__What is required__: Return every line from the records below with the string "targetY".

__Task inputs__:

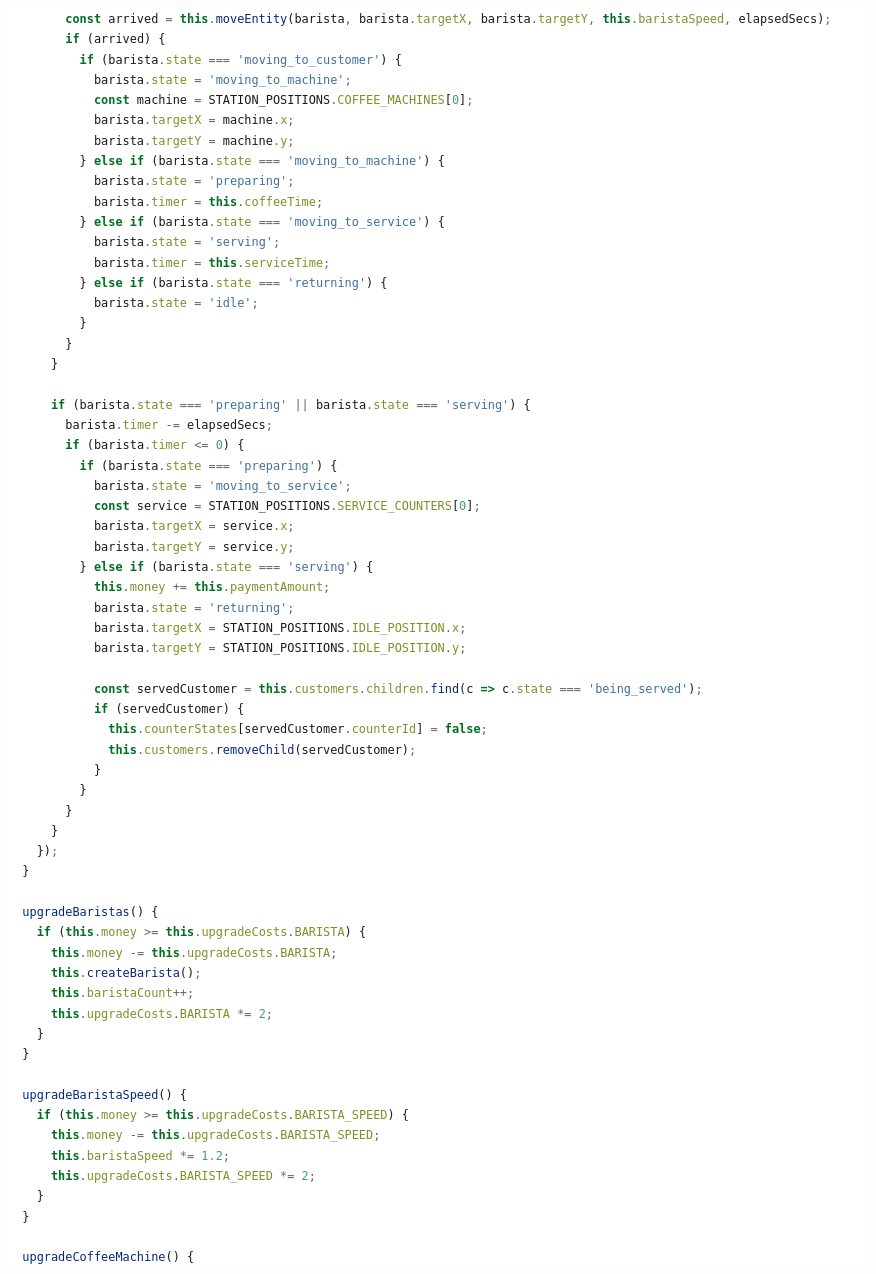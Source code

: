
 ```js src/game/gameLogic.js
        const arrived = this.moveEntity(barista, barista.targetX, barista.targetY, this.baristaSpeed, elapsedSecs);
        if (arrived) {
          if (barista.state === 'moving_to_customer') {
            barista.state = 'moving_to_machine';
            const machine = STATION_POSITIONS.COFFEE_MACHINES[0];
            barista.targetX = machine.x;
            barista.targetY = machine.y;
          } else if (barista.state === 'moving_to_machine') {
            barista.state = 'preparing';
            barista.timer = this.coffeeTime;
          } else if (barista.state === 'moving_to_service') {
            barista.state = 'serving';
            barista.timer = this.serviceTime;
          } else if (barista.state === 'returning') {
            barista.state = 'idle';
          }
        }
      }

      if (barista.state === 'preparing' || barista.state === 'serving') {
        barista.timer -= elapsedSecs;
        if (barista.timer <= 0) {
          if (barista.state === 'preparing') {
            barista.state = 'moving_to_service';
            const service = STATION_POSITIONS.SERVICE_COUNTERS[0];
            barista.targetX = service.x;
            barista.targetY = service.y;
          } else if (barista.state === 'serving') {
            this.money += this.paymentAmount;
            barista.state = 'returning';
            barista.targetX = STATION_POSITIONS.IDLE_POSITION.x;
            barista.targetY = STATION_POSITIONS.IDLE_POSITION.y;
            
            const servedCustomer = this.customers.children.find(c => c.state === 'being_served');
            if (servedCustomer) {
              this.counterStates[servedCustomer.counterId] = false;
              this.customers.removeChild(servedCustomer);
            }
          }
        }
      }
    });
  }

  upgradeBaristas() {
    if (this.money >= this.upgradeCosts.BARISTA) {
      this.money -= this.upgradeCosts.BARISTA;
      this.createBarista();
      this.baristaCount++;
      this.upgradeCosts.BARISTA *= 2;
    }
  }

  upgradeBaristaSpeed() {
    if (this.money >= this.upgradeCosts.BARISTA_SPEED) {
      this.money -= this.upgradeCosts.BARISTA_SPEED;
      this.baristaSpeed *= 1.2;
      this.upgradeCosts.BARISTA_SPEED *= 2;
    }
  }

  upgradeCoffeeMachine() {
```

__Output for this task__:
        const arrived = this.moveEntity(barista, barista.targetX, barista.targetY, this.baristaSpeed, elapsedSecs);
            barista.targetY = machine.y;
            barista.targetY = service.y;
            barista.targetY = STATION_POSITIONS.IDLE_POSITION.y;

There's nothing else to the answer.